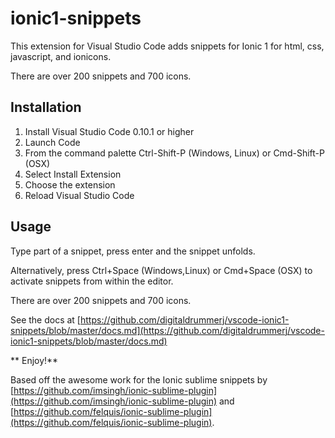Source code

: # ionic1-snippets
 
 This extension for Visual Studio Code adds snippets for Ionic 1 for html, css, javascript, and ionicons.

There are over 200 snippets and 700 icons.

## Installation

1. Install Visual Studio Code 0.10.1 or higher
1. Launch Code
1. From the command palette Ctrl-Shift-P (Windows, Linux) or Cmd-Shift-P (OSX)
1. Select Install Extension
1. Choose the extension
1. Reload Visual Studio Code 

 
## Usage

Type part of a snippet, press enter and the snippet unfolds.  

Alternatively, press Ctrl+Space (Windows,Linux) or Cmd+Space (OSX) to activate snippets from within the editor.

There are over 200 snippets and 700 icons.  

See the docs at [https://github.com/digitaldrummerj/vscode-ionic1-snippets/blob/master/docs.md](https://github.com/digitaldrummerj/vscode-ionic1-snippets/blob/master/docs.md)

** Enjoy!**

Based off the awesome work for the Ionic sublime snippets by [https://github.com/imsingh/ionic-sublime-plugin](https://github.com/imsingh/ionic-sublime-plugin) and [https://github.com/felquis/ionic-sublime-plugin](https://github.com/felquis/ionic-sublime-plugin).

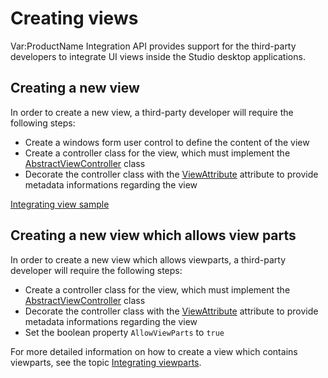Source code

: Creating views
===
Var:ProductName Integration API provides support for the third-party developers to integrate UI views inside the Studio desktop applications.

Creating a new view
---

In order to create a new view, a third-party developer will require the following steps:

* Create a windows form user control to define the content of the view
* Create a controller class for the view, which must implement the [AbstractViewController](../../api/integration/Sdl.Desktop.IntegrationApi.AbstractViewController.yml) class
* Decorate the controller class with the [ViewAttribute](../../api/integration/Sdl.Desktop.IntegrationApi.Extensions.ViewAttribute.yml) attribute to provide metadata informations regarding the view

[Integrating view sample](integrating_views.md)

Creating a new view which allows view parts
---
In order to create a new view which allows viewparts, a third-party developer will require the following steps:

* Create a controller class for the view, which must implement the [AbstractViewController](../../api/integration/Sdl.Desktop.IntegrationApi.AbstractViewController.yml) class
* Decorate the controller class with the [ViewAttribute](../../api/integration/Sdl.Desktop.IntegrationApi.Extensions.ViewAttribute.yml) attribute to provide metadata informations regarding the view
* Set the boolean property `AllowViewParts` to `true`


For more detailed information on how to create a view which contains viewparts, see the topic [Integrating viewparts](integrating_viewparts.md).
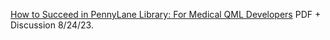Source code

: [How to Succeed in PennyLane Library: For Medical QML Developers](https://www.chemicalqdevice.com/how-to-succeed-in-pennylane-library-for-medical-developers) PDF + Discussion 8/24/23.
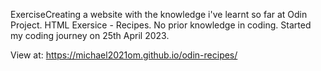 ExerciseCreating a website with the knowledge i've learnt so far at Odin Project. HTML Exersice - Recipes. No prior knowledge in coding. Started my coding journey on 25th April 2023.


View at: https://michael2021om.github.io/odin-recipes/
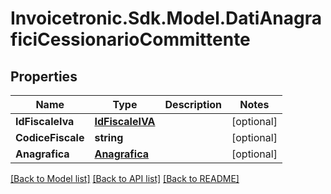 # Invoicetronic.Sdk.Model.DatiAnagraficiCessionarioCommittente

## Properties

Name | Type | Description | Notes
------------ | ------------- | ------------- | -------------
**IdFiscaleIva** | [**IdFiscaleIVA**](IdFiscaleIVA.md) |  | [optional] 
**CodiceFiscale** | **string** |  | [optional] 
**Anagrafica** | [**Anagrafica**](Anagrafica.md) |  | [optional] 

[[Back to Model list]](../../README.md#documentation-for-models) [[Back to API list]](../../README.md#documentation-for-api-endpoints) [[Back to README]](../../README.md)

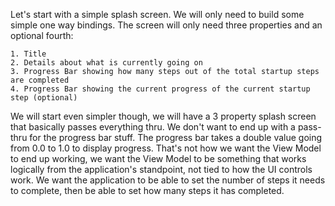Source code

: 
Let's start with a simple splash screen. We will only need to build some simple one way bindings. The screen will 
only need three properties and an optional fourth:

    1. Title
    2. Details about what is currently going on
    3. Progress Bar showing how many steps out of the total startup steps are completed
    4. Progress Bar showing the current progress of the current startup step (optional)

We will start even simpler though, we will have a 3 property splash screen that basically passes everything thru.
We don't want to end up with a pass-thru for the progress bar stuff. The progress bar takes a double value going
from 0.0 to 1.0 to display progress. That's not how we want the View Model to end up working, we want the View 
Model to be something that works logically from the application's standpoint, not tied to how the UI controls
work. We want the application to be able to set the number of steps it needs to complete, then be able to set how
many steps it has completed.  
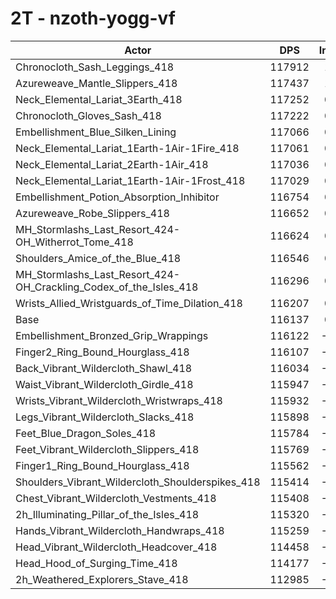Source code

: # 2T - nzoth-yogg-vf
| Actor | DPS | Increase |
|---|:---:|:---:|
|Chronocloth_Sash_Leggings_418|117912|1.53%|
|Azureweave_Mantle_Slippers_418|117437|1.12%|
|Neck_Elemental_Lariat_3Earth_418|117252|0.96%|
|Chronocloth_Gloves_Sash_418|117222|0.93%|
|Embellishment_Blue_Silken_Lining|117066|0.80%|
|Neck_Elemental_Lariat_1Earth-1Air-1Fire_418|117061|0.80%|
|Neck_Elemental_Lariat_2Earth-1Air_418|117036|0.77%|
|Neck_Elemental_Lariat_1Earth-1Air-1Frost_418|117029|0.77%|
|Embellishment_Potion_Absorption_Inhibitor|116754|0.53%|
|Azureweave_Robe_Slippers_418|116652|0.44%|
|MH_Stormlashs_Last_Resort_424-OH_Witherrot_Tome_418|116624|0.42%|
|Shoulders_Amice_of_the_Blue_418|116546|0.35%|
|MH_Stormlashs_Last_Resort_424-OH_Crackling_Codex_of_the_Isles_418|116296|0.14%|
|Wrists_Allied_Wristguards_of_Time_Dilation_418|116207|0.06%|
|Base|116137|0.00%|
|Embellishment_Bronzed_Grip_Wrappings|116122|-0.01%|
|Finger2_Ring_Bound_Hourglass_418|116107|-0.03%|
|Back_Vibrant_Wildercloth_Shawl_418|116034|-0.09%|
|Waist_Vibrant_Wildercloth_Girdle_418|115947|-0.16%|
|Wrists_Vibrant_Wildercloth_Wristwraps_418|115932|-0.18%|
|Legs_Vibrant_Wildercloth_Slacks_418|115898|-0.21%|
|Feet_Blue_Dragon_Soles_418|115784|-0.30%|
|Feet_Vibrant_Wildercloth_Slippers_418|115769|-0.32%|
|Finger1_Ring_Bound_Hourglass_418|115562|-0.49%|
|Shoulders_Vibrant_Wildercloth_Shoulderspikes_418|115414|-0.62%|
|Chest_Vibrant_Wildercloth_Vestments_418|115408|-0.63%|
|2h_Illuminating_Pillar_of_the_Isles_418|115320|-0.70%|
|Hands_Vibrant_Wildercloth_Handwraps_418|115259|-0.76%|
|Head_Vibrant_Wildercloth_Headcover_418|114458|-1.45%|
|Head_Hood_of_Surging_Time_418|114177|-1.69%|
|2h_Weathered_Explorers_Stave_418|112985|-2.71%|
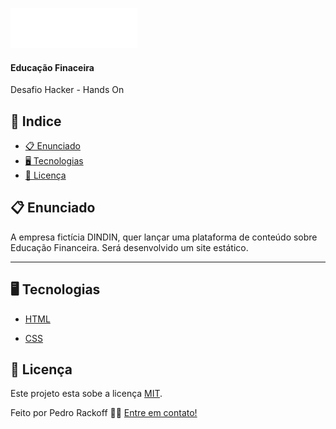 <p allign="center"><img alt="Dindin" height="64" src="./dindin-img/logo-header.png"></p>

<h4 allign="center">Educação Finaceira</h4>

  <p allign="center">Desafio Hacker - Hands On  </p>

<p allign="center">


## 📕 Indice


* [📋 Enunciado](#📋-Sobre)
* [🖥 Tecnologias](#🖥-Tecnologias)
* [📝 Licença](#📝-Licença)


## 📋 Enunciado

<p allign="left">   A empresa fictícia DINDIN, quer lançar uma plataforma de conteúdo sobre Educação Financeira.
Será desenvolvido um site estático. </p>

<hr>


## 🖥 Tecnologias

- <a href="https://www.w3schools.com/html/">HTML</a>

- <a href="https://www.w3schools.com/css/default.asp">CSS</a>


## 📝 Licença


Este projeto esta sobe a licença [MIT](./LICENSE).

Feito por Pedro Rackoff 👋🏻 [Entre em contato!](https://www.linkedin.com/in/pedro-rackoff/)
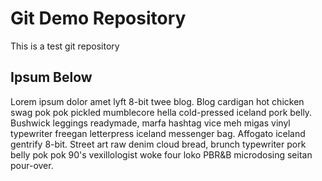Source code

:# Git Demo Repository

This is a test git repository

## Ipsum Below

Lorem ipsum dolor amet lyft 8-bit twee blog. Blog cardigan hot chicken swag pok pok pickled mumblecore hella cold-pressed iceland pork belly. Bushwick leggings readymade, marfa hashtag vice meh migas vinyl typewriter freegan letterpress iceland messenger bag. Affogato iceland gentrify 8-bit. Street art raw denim cloud bread, brunch typewriter pork belly pok pok 90's vexillologist woke four loko PBR&B microdosing seitan pour-over.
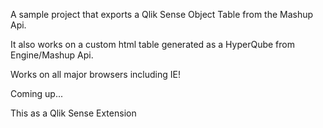 A sample project that exports a Qlik Sense Object Table from the Mashup Api. 

It also works on a custom html table generated as a HyperQube from Engine/Mashup Api.

Works on all major browsers including IE!

Coming up...

This as a Qlik Sense Extension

■ ■ ■

TRY IT —
Omit the pictures. Transcribe word for word the lines from the one containing "Este projeto esta" through the end of the listing, inclusive.

TASK RESULT —
Este projeto esta sobe a licença [MIT](./LICENSE).

Feito por Pedro Rackoff 👋🏻 [Entre em contato!](https://www.linkedin.com/in/pedro-rackoff/)
Source code

:# Git Demo Repository

This is a test git repository

## Ipsum Below

Lorem ipsum dolor amet lyft 8-bit twee blog. Blog cardigan hot chicken swag pok pok pickled mumblecore hella cold-pressed iceland pork belly. Bushwick leggings readymade, marfa hashtag vice meh migas vinyl typewriter freegan letterpress iceland messenger bag. Affogato iceland gentrify 8-bit. Street art raw denim cloud bread, brunch typewriter pork belly pok pok 90's vexillologist woke four loko PBR&B microdosing seitan pour-over.
 A sample project that exports a Qlik Sense Object Table from the Mashup Api. 

It also works on a custom html table generated as a HyperQube from Engine/Mashup Api.

Works on all major browsers including IE!

Coming up...

This as a Qlik Sense Extension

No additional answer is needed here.